Top of Data extracts
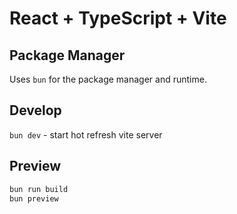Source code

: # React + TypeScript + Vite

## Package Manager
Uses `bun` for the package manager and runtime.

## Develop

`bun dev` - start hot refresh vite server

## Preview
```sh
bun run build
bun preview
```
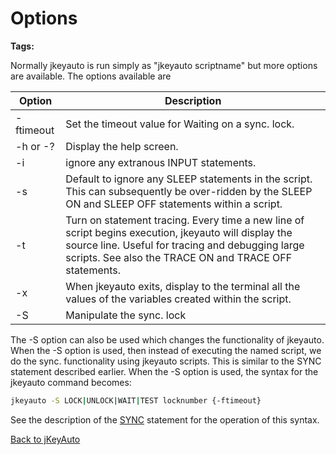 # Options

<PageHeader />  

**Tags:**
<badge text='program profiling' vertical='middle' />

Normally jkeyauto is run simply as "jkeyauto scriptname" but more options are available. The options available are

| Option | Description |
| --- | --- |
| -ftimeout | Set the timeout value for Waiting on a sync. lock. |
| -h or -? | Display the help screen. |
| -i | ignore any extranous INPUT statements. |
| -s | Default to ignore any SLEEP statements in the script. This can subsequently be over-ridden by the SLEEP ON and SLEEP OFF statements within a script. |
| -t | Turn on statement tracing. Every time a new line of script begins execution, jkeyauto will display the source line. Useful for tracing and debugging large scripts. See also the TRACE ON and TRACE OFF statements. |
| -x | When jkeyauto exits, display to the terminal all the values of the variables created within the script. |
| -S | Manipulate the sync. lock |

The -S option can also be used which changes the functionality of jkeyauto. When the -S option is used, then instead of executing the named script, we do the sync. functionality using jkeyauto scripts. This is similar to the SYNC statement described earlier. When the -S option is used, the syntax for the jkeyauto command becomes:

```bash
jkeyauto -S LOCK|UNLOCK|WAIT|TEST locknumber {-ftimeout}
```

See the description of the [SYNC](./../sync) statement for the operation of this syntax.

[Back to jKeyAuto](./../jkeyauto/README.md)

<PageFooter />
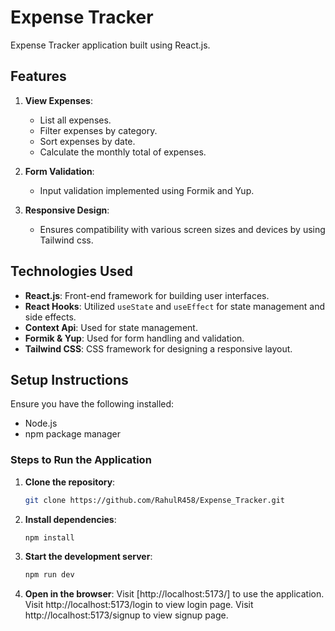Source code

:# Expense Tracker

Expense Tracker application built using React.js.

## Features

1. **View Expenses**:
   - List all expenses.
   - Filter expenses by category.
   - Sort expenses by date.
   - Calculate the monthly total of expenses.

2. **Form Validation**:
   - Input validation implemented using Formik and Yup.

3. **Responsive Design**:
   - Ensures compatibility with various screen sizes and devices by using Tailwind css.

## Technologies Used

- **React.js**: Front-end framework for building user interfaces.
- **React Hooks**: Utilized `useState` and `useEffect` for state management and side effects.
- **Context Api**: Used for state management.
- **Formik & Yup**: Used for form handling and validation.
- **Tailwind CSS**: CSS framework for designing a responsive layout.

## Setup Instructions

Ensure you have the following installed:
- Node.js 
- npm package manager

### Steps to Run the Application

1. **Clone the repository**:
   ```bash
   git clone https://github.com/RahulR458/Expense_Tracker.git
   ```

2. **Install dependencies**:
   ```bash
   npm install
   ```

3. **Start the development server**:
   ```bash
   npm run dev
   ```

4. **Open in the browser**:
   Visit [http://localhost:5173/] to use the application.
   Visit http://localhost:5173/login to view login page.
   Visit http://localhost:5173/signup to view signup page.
Bottom of Data extracts
Problem description: Word for word, restate the lines from the one holding "- Ensures compatibility" to the last line of the records.

Answer for this exercise:
   - Ensures compatibility with various screen sizes and devices by using Tailwind css.

## Technologies Used

- **React.js**: Front-end framework for building user interfaces.
- **React Hooks**: Utilized `useState` and `useEffect` for state management and side effects.
- **Context Api**: Used for state management.
- **Formik & Yup**: Used for form handling and validation.
- **Tailwind CSS**: CSS framework for designing a responsive layout.

## Setup Instructions

Ensure you have the following installed:
- Node.js 
- npm package manager

### Steps to Run the Application

1. **Clone the repository**:
   ```bash
   git clone https://github.com/RahulR458/Expense_Tracker.git
   ```

2. **Install dependencies**:
   ```bash
   npm install
   ```

3. **Start the development server**:
   ```bash
   npm run dev
   ```

4. **Open in the browser**:
   Visit [http://localhost:5173/] to use the application.
   Visit http://localhost:5173/login to view login page.
   Visit http://localhost:5173/signup to view signup page.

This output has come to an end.